▶ Problem requirements:
Transcribe all records exactly.

(Source records)
________________________
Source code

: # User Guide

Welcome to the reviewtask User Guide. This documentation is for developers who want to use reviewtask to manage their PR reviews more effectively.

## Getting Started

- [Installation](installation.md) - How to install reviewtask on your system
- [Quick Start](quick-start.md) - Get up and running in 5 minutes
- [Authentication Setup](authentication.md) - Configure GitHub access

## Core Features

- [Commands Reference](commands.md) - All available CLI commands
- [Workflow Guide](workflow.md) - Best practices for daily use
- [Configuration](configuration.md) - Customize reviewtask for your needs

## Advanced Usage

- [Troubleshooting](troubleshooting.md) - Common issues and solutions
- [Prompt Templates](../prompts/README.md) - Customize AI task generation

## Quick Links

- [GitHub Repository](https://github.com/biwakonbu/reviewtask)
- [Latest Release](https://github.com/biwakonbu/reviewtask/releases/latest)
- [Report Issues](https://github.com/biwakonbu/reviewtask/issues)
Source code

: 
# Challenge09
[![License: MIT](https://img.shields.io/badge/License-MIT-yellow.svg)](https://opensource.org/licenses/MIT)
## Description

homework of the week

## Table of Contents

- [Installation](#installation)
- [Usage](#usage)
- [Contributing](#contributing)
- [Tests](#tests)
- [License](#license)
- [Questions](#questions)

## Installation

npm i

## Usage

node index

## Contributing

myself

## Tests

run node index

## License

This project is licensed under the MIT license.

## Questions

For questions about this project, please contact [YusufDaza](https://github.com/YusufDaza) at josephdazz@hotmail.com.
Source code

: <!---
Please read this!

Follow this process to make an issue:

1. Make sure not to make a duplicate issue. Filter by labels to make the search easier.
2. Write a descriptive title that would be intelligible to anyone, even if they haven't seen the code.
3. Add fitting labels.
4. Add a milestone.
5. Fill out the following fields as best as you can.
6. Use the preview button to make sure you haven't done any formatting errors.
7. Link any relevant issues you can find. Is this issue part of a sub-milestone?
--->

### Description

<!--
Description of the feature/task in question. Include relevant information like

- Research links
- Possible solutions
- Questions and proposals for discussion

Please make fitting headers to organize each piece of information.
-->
________________________
▶ Answer for this exercise:
Source code

: # User Guide

Welcome to the reviewtask User Guide. This documentation is for developers who want to use reviewtask to manage their PR reviews more effectively.

## Getting Started

- [Installation](installation.md) - How to install reviewtask on your system
- [Quick Start](quick-start.md) - Get up and running in 5 minutes
- [Authentication Setup](authentication.md) - Configure GitHub access

## Core Features

- [Commands Reference](commands.md) - All available CLI commands
- [Workflow Guide](workflow.md) - Best practices for daily use
- [Configuration](configuration.md) - Customize reviewtask for your needs

## Advanced Usage

- [Troubleshooting](troubleshooting.md) - Common issues and solutions
- [Prompt Templates](../prompts/README.md) - Customize AI task generation

## Quick Links

- [GitHub Repository](https://github.com/biwakonbu/reviewtask)
- [Latest Release](https://github.com/biwakonbu/reviewtask/releases/latest)
- [Report Issues](https://github.com/biwakonbu/reviewtask/issues)
Source code

: 
# Challenge09
[![License: MIT](https://img.shields.io/badge/License-MIT-yellow.svg)](https://opensource.org/licenses/MIT)
## Description

homework of the week

## Table of Contents

- [Installation](#installation)
- [Usage](#usage)
- [Contributing](#contributing)
- [Tests](#tests)
- [License](#license)
- [Questions](#questions)

## Installation

npm i

## Usage

node index

## Contributing

myself

## Tests

run node index

## License

This project is licensed under the MIT license.

## Questions

For questions about this project, please contact [YusufDaza](https://github.com/YusufDaza) at josephdazz@hotmail.com.
Source code

: <!---
Please read this!

Follow this process to make an issue:

1. Make sure not to make a duplicate issue. Filter by labels to make the search easier.
2. Write a descriptive title that would be intelligible to anyone, even if they haven't seen the code.
3. Add fitting labels.
4. Add a milestone.
5. Fill out the following fields as best as you can.
6. Use the preview button to make sure you haven't done any formatting errors.
7. Link any relevant issues you can find. Is this issue part of a sub-milestone?
--->

### Description

<!--
Description of the feature/task in question. Include relevant information like

- Research links
- Possible solutions
- Questions and proposals for discussion

Please make fitting headers to organize each piece of information.
-->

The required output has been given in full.